> [WHAT TO DO]
What are the lines, written out exactly, from the one containing "But Yoshi had already seen it." to the end of the entries below? Include both ends and nothing more.

─── EXCERPTED DATA

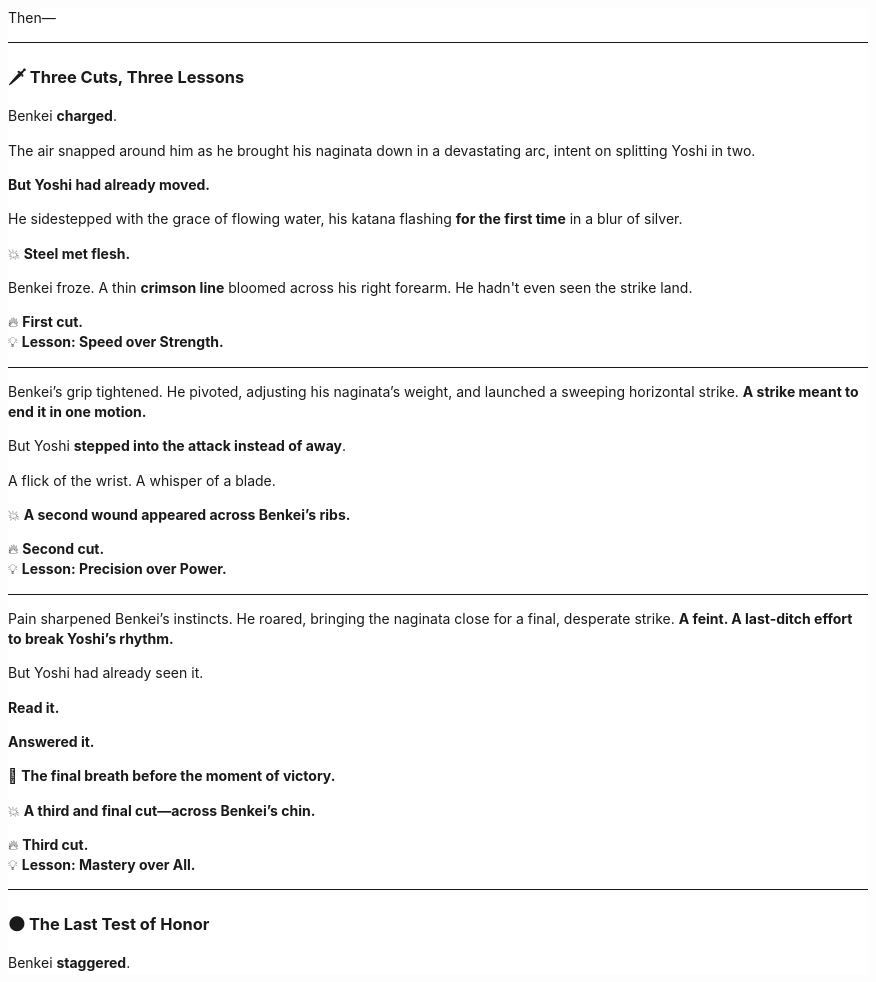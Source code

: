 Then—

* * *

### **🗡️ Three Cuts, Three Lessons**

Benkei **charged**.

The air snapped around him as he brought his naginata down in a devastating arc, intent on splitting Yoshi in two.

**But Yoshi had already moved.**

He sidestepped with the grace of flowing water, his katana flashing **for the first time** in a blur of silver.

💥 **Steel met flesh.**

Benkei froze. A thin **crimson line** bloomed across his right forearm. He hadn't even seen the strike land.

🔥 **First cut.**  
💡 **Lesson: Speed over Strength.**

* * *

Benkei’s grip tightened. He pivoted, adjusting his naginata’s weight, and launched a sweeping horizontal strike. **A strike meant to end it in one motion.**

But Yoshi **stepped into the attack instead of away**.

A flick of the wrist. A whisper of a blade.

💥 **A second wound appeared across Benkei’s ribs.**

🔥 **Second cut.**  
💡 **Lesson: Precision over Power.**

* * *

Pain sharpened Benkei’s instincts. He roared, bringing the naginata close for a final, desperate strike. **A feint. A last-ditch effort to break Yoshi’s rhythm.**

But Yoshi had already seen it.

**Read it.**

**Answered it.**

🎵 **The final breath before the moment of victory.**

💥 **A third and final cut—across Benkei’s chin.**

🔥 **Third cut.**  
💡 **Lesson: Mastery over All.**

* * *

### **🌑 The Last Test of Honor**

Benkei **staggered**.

──────

> [COMPLETED EXERCISE]
But Yoshi had already seen it.

**Read it.**

**Answered it.**

🎵 **The final breath before the moment of victory.**

💥 **A third and final cut—across Benkei’s chin.**

🔥 **Third cut.**  
💡 **Lesson: Mastery over All.**

* * *

### **🌑 The Last Test of Honor**

Benkei **staggered**.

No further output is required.